RECORD SET
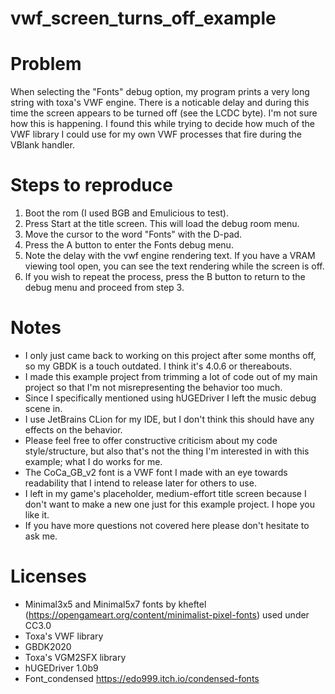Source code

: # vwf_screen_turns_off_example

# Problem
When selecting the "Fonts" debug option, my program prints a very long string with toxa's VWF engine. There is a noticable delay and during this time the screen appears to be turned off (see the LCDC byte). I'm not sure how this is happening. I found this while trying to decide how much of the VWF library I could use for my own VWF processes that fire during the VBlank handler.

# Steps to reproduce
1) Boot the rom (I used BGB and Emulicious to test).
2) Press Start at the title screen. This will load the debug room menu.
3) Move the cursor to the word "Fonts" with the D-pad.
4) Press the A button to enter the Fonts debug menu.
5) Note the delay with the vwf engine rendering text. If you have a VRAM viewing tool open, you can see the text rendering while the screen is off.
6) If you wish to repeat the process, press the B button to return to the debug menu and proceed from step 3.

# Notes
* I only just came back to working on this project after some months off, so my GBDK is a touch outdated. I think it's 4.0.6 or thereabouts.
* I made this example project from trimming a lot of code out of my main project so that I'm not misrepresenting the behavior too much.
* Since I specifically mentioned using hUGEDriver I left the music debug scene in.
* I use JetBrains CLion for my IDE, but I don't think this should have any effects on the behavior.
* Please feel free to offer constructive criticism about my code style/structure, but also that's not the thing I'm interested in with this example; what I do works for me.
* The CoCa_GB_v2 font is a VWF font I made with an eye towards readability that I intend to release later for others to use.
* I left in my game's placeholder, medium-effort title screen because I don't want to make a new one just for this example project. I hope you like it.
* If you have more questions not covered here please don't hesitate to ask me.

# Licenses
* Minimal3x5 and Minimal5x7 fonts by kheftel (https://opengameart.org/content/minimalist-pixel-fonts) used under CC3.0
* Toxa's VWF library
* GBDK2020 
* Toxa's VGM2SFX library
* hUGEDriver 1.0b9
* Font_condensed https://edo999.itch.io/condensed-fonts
==
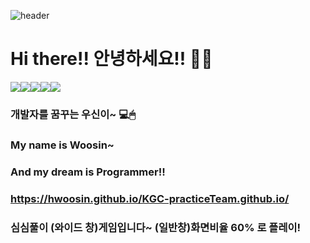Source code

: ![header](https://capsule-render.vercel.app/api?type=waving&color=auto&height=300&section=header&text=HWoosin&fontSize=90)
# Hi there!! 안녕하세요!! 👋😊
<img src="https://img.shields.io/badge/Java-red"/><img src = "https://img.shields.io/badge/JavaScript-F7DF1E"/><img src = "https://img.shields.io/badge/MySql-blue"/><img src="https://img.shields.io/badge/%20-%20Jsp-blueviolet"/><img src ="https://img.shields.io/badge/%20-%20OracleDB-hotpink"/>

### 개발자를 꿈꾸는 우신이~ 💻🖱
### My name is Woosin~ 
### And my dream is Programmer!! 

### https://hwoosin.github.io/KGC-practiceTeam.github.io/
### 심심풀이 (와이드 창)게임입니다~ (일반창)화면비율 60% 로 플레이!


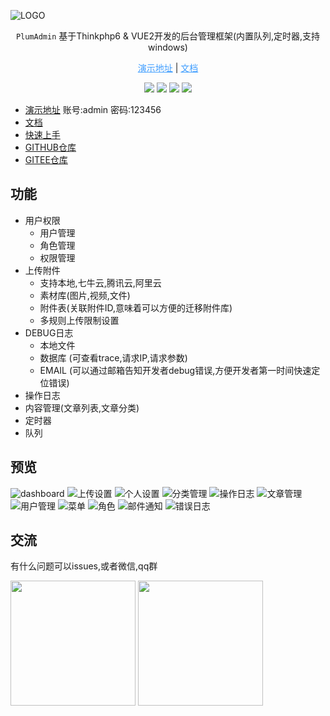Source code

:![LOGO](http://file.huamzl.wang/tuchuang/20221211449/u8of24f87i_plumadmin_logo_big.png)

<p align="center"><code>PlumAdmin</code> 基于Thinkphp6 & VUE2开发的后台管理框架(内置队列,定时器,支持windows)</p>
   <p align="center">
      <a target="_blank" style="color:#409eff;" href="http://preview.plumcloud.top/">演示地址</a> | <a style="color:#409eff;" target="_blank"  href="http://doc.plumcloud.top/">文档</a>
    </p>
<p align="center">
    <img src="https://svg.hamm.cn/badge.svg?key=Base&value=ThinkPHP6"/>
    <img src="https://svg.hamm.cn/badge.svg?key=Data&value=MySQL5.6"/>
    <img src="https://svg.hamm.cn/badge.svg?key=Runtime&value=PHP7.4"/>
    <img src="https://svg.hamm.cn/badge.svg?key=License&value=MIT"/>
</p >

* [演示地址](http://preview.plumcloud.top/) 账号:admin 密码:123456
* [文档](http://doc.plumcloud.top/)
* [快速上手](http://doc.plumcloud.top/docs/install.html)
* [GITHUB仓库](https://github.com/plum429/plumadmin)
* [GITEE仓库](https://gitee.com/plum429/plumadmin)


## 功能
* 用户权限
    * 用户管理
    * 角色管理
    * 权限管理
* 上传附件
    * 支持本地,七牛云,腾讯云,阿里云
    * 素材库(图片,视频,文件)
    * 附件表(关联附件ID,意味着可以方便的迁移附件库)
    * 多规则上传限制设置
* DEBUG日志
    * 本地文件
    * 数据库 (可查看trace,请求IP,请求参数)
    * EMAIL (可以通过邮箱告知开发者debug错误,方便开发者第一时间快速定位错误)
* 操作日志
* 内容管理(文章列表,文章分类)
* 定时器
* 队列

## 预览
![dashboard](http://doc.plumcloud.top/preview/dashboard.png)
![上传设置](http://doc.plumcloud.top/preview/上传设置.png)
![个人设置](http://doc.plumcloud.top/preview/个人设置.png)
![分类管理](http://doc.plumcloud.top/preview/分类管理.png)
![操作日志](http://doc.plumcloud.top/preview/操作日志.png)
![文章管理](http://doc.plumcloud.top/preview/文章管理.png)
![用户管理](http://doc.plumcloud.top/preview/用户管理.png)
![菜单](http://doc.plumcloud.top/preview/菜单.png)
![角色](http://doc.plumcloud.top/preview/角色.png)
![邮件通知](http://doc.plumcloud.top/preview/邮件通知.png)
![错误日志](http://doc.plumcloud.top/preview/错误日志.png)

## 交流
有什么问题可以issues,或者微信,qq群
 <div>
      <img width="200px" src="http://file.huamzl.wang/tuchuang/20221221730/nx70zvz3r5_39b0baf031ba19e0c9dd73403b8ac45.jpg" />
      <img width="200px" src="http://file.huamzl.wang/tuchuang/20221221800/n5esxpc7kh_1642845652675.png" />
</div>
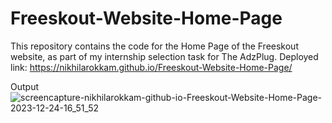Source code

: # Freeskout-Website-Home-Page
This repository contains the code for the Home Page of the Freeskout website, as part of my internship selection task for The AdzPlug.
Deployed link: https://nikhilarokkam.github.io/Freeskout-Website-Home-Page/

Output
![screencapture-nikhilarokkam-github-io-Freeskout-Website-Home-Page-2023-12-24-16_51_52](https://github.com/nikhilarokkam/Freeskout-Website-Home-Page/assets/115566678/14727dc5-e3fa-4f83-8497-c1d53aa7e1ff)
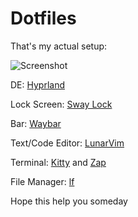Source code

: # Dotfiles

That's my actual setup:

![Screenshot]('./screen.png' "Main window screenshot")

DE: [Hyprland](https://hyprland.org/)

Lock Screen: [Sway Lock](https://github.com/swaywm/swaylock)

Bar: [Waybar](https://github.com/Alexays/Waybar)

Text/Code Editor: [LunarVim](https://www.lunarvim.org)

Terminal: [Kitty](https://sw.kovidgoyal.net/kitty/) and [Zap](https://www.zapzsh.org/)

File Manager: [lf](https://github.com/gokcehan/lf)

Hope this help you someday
* * *
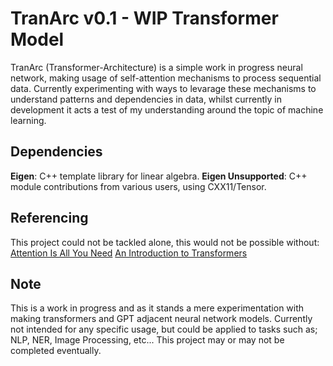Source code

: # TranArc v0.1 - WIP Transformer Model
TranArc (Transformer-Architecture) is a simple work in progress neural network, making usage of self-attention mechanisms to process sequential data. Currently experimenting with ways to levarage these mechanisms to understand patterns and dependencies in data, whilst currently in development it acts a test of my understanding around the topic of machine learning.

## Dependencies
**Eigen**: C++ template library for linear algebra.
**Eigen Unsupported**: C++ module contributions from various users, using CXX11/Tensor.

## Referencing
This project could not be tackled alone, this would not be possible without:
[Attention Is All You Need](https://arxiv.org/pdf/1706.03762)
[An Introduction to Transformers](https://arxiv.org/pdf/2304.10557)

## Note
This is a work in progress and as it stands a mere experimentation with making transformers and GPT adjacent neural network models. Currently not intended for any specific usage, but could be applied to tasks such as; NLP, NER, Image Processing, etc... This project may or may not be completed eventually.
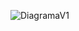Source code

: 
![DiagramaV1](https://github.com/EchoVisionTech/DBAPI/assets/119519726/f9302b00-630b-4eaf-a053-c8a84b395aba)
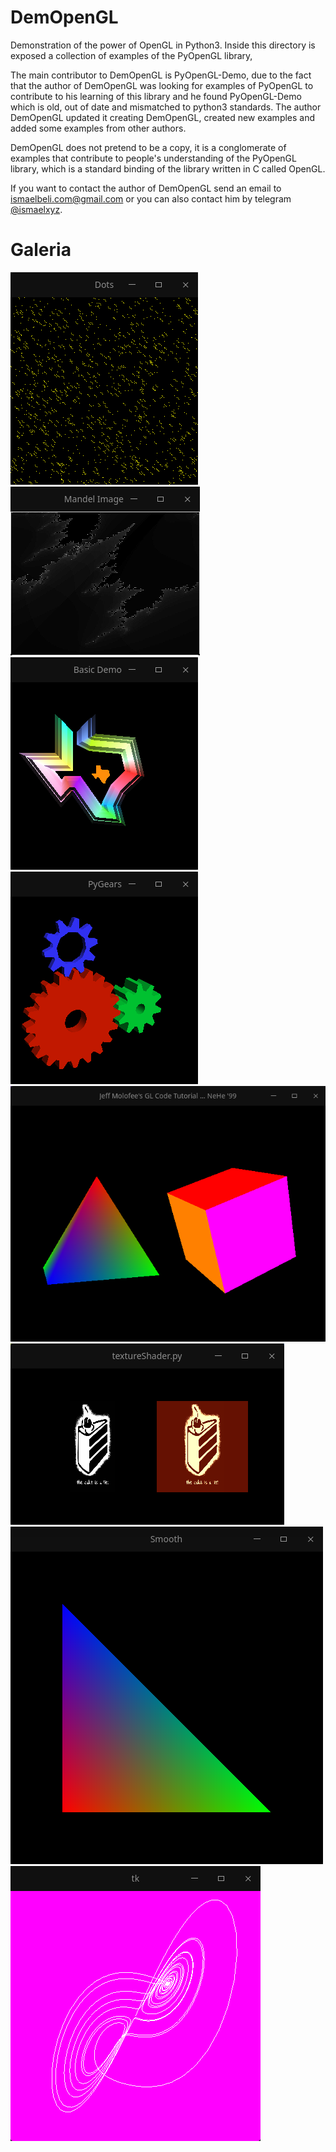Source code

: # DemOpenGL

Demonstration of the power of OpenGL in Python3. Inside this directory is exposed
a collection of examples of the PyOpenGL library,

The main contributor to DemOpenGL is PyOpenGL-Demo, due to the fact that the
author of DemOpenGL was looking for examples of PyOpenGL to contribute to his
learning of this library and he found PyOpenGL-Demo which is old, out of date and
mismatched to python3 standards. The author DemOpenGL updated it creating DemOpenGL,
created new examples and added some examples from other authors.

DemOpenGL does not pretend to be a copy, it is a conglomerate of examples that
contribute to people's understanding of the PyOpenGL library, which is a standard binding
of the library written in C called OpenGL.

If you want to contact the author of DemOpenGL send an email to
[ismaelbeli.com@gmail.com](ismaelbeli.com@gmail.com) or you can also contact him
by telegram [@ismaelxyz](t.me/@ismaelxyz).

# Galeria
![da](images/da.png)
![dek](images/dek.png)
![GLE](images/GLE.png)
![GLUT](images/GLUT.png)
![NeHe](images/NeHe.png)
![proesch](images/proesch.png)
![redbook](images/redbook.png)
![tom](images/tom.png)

REQUIRED ACTION
The expected result is every line above containing the string "tuchuang".

SOLUTION TO THIS EXERCISE
:![LOGO](http://file.huamzl.wang/tuchuang/20221211449/u8of24f87i_plumadmin_logo_big.png)
      <img width="200px" src="http://file.huamzl.wang/tuchuang/20221221730/nx70zvz3r5_39b0baf031ba19e0c9dd73403b8ac45.jpg" />
      <img width="200px" src="http://file.huamzl.wang/tuchuang/20221221800/n5esxpc7kh_1642845652675.png" />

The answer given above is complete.